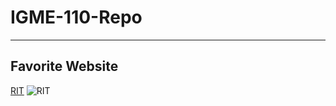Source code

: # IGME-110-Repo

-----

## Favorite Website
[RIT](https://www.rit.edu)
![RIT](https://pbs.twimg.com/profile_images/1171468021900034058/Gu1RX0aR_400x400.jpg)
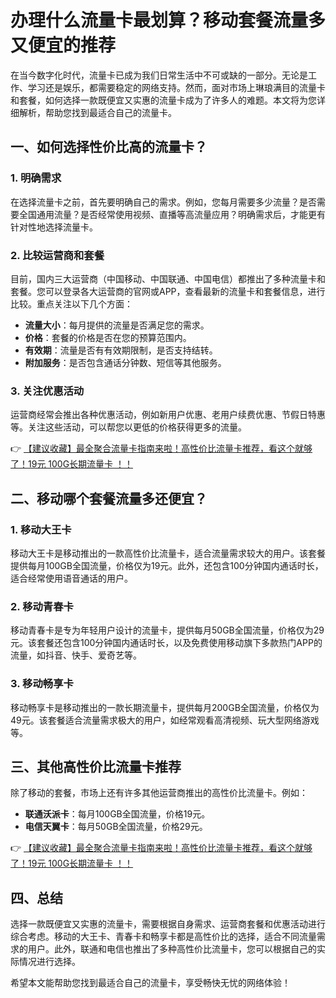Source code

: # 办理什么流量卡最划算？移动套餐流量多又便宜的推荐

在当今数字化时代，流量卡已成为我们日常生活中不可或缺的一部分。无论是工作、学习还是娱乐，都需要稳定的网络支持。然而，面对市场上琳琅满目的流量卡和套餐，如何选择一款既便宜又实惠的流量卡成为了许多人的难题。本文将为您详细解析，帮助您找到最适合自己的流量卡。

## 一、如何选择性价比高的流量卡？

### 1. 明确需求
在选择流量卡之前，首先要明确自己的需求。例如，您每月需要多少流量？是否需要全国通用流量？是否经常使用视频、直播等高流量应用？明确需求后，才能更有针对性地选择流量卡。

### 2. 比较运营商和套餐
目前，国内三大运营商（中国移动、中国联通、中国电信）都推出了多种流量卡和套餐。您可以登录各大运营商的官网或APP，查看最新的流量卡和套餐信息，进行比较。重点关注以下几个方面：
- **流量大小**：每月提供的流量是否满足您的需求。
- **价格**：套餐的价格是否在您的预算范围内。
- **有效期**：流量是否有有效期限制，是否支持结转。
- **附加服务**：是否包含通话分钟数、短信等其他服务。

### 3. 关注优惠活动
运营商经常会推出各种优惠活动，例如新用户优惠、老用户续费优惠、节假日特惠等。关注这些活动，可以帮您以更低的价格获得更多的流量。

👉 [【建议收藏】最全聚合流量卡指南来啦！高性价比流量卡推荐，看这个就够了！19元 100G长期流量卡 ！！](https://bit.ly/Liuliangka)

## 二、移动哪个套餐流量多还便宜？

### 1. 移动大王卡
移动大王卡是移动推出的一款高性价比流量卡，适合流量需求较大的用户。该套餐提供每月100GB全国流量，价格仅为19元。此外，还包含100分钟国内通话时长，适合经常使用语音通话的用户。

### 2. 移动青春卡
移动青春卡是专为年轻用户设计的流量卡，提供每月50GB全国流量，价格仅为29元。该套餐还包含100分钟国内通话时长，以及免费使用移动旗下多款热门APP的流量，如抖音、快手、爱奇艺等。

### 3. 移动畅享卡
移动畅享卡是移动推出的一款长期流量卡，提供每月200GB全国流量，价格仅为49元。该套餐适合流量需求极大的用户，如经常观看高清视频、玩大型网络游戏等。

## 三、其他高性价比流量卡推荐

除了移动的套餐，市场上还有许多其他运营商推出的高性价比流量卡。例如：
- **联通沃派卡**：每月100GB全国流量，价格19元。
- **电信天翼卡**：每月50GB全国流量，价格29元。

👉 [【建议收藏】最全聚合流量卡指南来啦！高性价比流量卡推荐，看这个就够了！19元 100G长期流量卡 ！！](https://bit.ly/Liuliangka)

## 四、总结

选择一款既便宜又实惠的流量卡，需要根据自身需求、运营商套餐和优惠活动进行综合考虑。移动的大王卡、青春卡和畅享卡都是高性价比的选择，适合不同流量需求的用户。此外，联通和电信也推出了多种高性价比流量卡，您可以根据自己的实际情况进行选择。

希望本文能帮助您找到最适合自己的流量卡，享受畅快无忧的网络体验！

§ Task goal
Leaving out the pictures, repeat all of the entries exactly.

§ Completed task
Source code

: # IGME-110-Repo

-----

## Favorite Website
[RIT](https://www.rit.edu)
![RIT](https://pbs.twimg.com/profile_images/1171468021900034058/Gu1RX0aR_400x400.jpg)
Source code

: # 办理什么流量卡最划算？移动套餐流量多又便宜的推荐

在当今数字化时代，流量卡已成为我们日常生活中不可或缺的一部分。无论是工作、学习还是娱乐，都需要稳定的网络支持。然而，面对市场上琳琅满目的流量卡和套餐，如何选择一款既便宜又实惠的流量卡成为了许多人的难题。本文将为您详细解析，帮助您找到最适合自己的流量卡。

## 一、如何选择性价比高的流量卡？

### 1. 明确需求
在选择流量卡之前，首先要明确自己的需求。例如，您每月需要多少流量？是否需要全国通用流量？是否经常使用视频、直播等高流量应用？明确需求后，才能更有针对性地选择流量卡。

### 2. 比较运营商和套餐
目前，国内三大运营商（中国移动、中国联通、中国电信）都推出了多种流量卡和套餐。您可以登录各大运营商的官网或APP，查看最新的流量卡和套餐信息，进行比较。重点关注以下几个方面：
- **流量大小**：每月提供的流量是否满足您的需求。
- **价格**：套餐的价格是否在您的预算范围内。
- **有效期**：流量是否有有效期限制，是否支持结转。
- **附加服务**：是否包含通话分钟数、短信等其他服务。

### 3. 关注优惠活动
运营商经常会推出各种优惠活动，例如新用户优惠、老用户续费优惠、节假日特惠等。关注这些活动，可以帮您以更低的价格获得更多的流量。

👉 [【建议收藏】最全聚合流量卡指南来啦！高性价比流量卡推荐，看这个就够了！19元 100G长期流量卡 ！！](https://bit.ly/Liuliangka)

## 二、移动哪个套餐流量多还便宜？

### 1. 移动大王卡
移动大王卡是移动推出的一款高性价比流量卡，适合流量需求较大的用户。该套餐提供每月100GB全国流量，价格仅为19元。此外，还包含100分钟国内通话时长，适合经常使用语音通话的用户。

### 2. 移动青春卡
移动青春卡是专为年轻用户设计的流量卡，提供每月50GB全国流量，价格仅为29元。该套餐还包含100分钟国内通话时长，以及免费使用移动旗下多款热门APP的流量，如抖音、快手、爱奇艺等。

### 3. 移动畅享卡
移动畅享卡是移动推出的一款长期流量卡，提供每月200GB全国流量，价格仅为49元。该套餐适合流量需求极大的用户，如经常观看高清视频、玩大型网络游戏等。

## 三、其他高性价比流量卡推荐

除了移动的套餐，市场上还有许多其他运营商推出的高性价比流量卡。例如：
- **联通沃派卡**：每月100GB全国流量，价格19元。
- **电信天翼卡**：每月50GB全国流量，价格29元。

👉 [【建议收藏】最全聚合流量卡指南来啦！高性价比流量卡推荐，看这个就够了！19元 100G长期流量卡 ！！](https://bit.ly/Liuliangka)

## 四、总结

选择一款既便宜又实惠的流量卡，需要根据自身需求、运营商套餐和优惠活动进行综合考虑。移动的大王卡、青春卡和畅享卡都是高性价比的选择，适合不同流量需求的用户。此外，联通和电信也推出了多种高性价比流量卡，您可以根据自己的实际情况进行选择。

希望本文能帮助您找到最适合自己的流量卡，享受畅快无忧的网络体验！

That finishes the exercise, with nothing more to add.